## Aim of the exercise
In the data below, which lines contain "Finally"? List them by copying each one.

*** Information given Section Begins ***

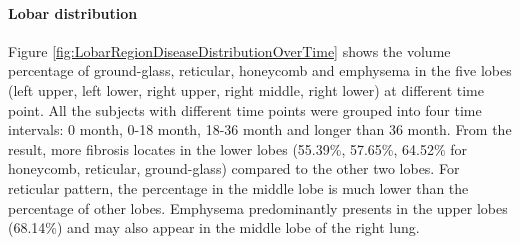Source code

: \paragraph{Lobar distribution}
Figure \ref{fig:LobarRegionDiseaseDistributionOverTime} shows the volume percentage of ground-glass, reticular, honeycomb and emphysema in the five lobes (left upper, left lower, right upper, right middle, right lower) at different time point. All the subjects with different time points were grouped into four time intervals: 0 month, 0-18 month, 18-36 month and longer than 36 month. From the result, more fibrosis locates in the lower lobes (55.39\%, 57.65\%, 64.52\% for honeycomb, reticular, ground-glass) compared to the other two lobes. For reticular pattern, the percentage in the middle lobe is much lower than the percentage of other lobes. Emphysema predominantly presents in the upper lobes (68.14\%) and may also appear in the middle lobe of the right lung.

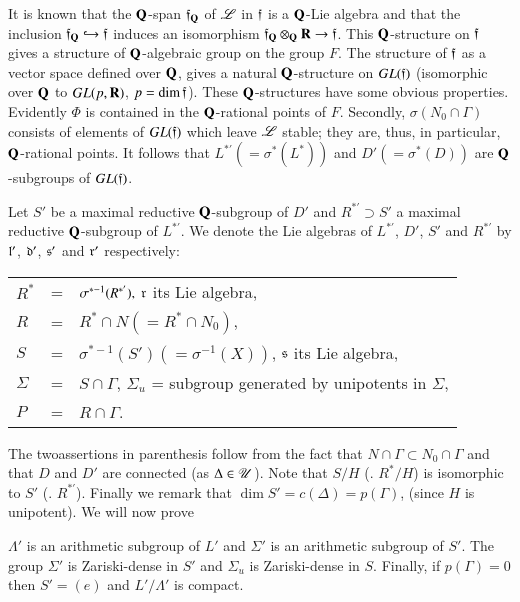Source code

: It is known that the $\mathbf{Q}$-span $\mathfrak{f}_{\mathbf{Q}}$ of $\mathscr{L}$ in $\mathfrak{f}$ is a $\mathbf{Q}$-Lie algebra and that the inclusion $\mathfrak{f}_{\mathbf{Q}} \hookrightarrow \mathfrak{f}$ induces an isomorphism $\mathfrak{f}_{\mathbf{Q}} \otimes_{\mathbf{Q}} \mathbf{R} \to \mathfrak{f}$. This $\mathbf{Q}$-structure on $\mathfrak{f}$ gives a structure of $\mathbf{Q}$-algebraic group on the group $F$. The structure of $\mathfrak{f}$ as a vector space defined over $\mathbf{Q}$, gives a natural $\mathbf{Q}$-structure on $GL(\mathfrak{f})$ (isomorphic over $\mathbf{Q}$ to $GL(p,\mathbf{R})$, $p = \dim \mathfrak{f}$). These $\mathbf{Q}$-structures have some obvious properties. Evidently $\Phi$ is contained in the $\mathbf{Q}$-rational points of $F$. Secondly, $\sigma (N_0 \cap \Gamma)$ consists of elements of $GL(\mathfrak{f})$ which leave $\mathscr{L}$ stable; they are, thus, in particular, $\mathbf{Q}$-rational points. It follows that $L^{\ast'} (= \sigma^\ast (L^\ast))$ and $D'(= \sigma^\ast(D))$ are $\mathbf{Q}$-subgroups of $GL(\mathfrak{f})$.

Let $S'$ be a maximal reductive $\mathbf{Q}$-subgroup of $D'$ and $R^{\ast'} \supset S'$ a maximal reductive $\mathbf{Q}$-subgroup of $L^{\ast'}$. We denote the Lie algebras of $L^{\ast'}$, $D'$, $S'$ and $R^{\ast'}$ by $\mathfrak{l}'$, $\mathfrak{d}'$, $\mathfrak{s}'$ and $\mathfrak{r}'$ respectively:

\medskip
\begin{tabular}[l]{l@{\;}c@{\;}l}
$R^\ast$ & = & $\sigma^{\ast-1} (R^{\ast'}), \; \mathfrak{r}$ its Lie algebra,\\
$R$ & = & $R^\ast \cap N (= R^\ast \cap N_0)$,\\
$S$ &  = & $\sigma^{\ast-1} (S') (= \sigma^{-1} (X))$, $\mathfrak{s}$ its Lie algebra,\\
$\Sigma$ & = & $S \cap \Gamma$, $\Sigma_u$ = subgroup generated by unipotents in $\Sigma$,\\
$P$  & = & $R \cap \Gamma$.
\end{tabular}

\medskip
The two\pageoriginale assertions in parenthesis follow from the fact that $N \cap \Gamma \subset N_0 \cap \Gamma$ and that $D$ and $D'$ are connected (as $\Delta \in \mathscr{U}$). Note that $S/H$ (\resp. $R^\ast/H$) is isomorphic to $S'$ (\resp. $R^{\ast'}$). Finally we remark that $\dim S' = c(\Delta) =p (\Gamma)$, (since $H$ is unipotent). We will now prove

\setcounter{proposition}{17}
\begin{proposition}\label{art9-prop2.18}
$\Lambda'$ is an arithmetic subgroup of $L'$ and $\Sigma'$ is an arithmetic subgroup of $S'$. The group $\Sigma'$ is Zariski-dense in $S'$ and $\Sigma_u$ is Zariski-dense in $S$. Finally, if $p (\Gamma) =0$ then $S' = (e)$ and $L'/\Lambda'$ is compact.
\end{proposition}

*** Information given Section Ends ***

## Answer below
The two\pageoriginale assertions in parenthesis follow from the fact that $N \cap \Gamma \subset N_0 \cap \Gamma$ and that $D$ and $D'$ are connected (as $\Delta \in \mathscr{U}$). Note that $S/H$ (\resp. $R^\ast/H$) is isomorphic to $S'$ (\resp. $R^{\ast'}$). Finally we remark that $\dim S' = c(\Delta) =p (\Gamma)$, (since $H$ is unipotent). We will now prove
$\Lambda'$ is an arithmetic subgroup of $L'$ and $\Sigma'$ is an arithmetic subgroup of $S'$. The group $\Sigma'$ is Zariski-dense in $S'$ and $\Sigma_u$ is Zariski-dense in $S$. Finally, if $p (\Gamma) =0$ then $S' = (e)$ and $L'/\Lambda'$ is compact.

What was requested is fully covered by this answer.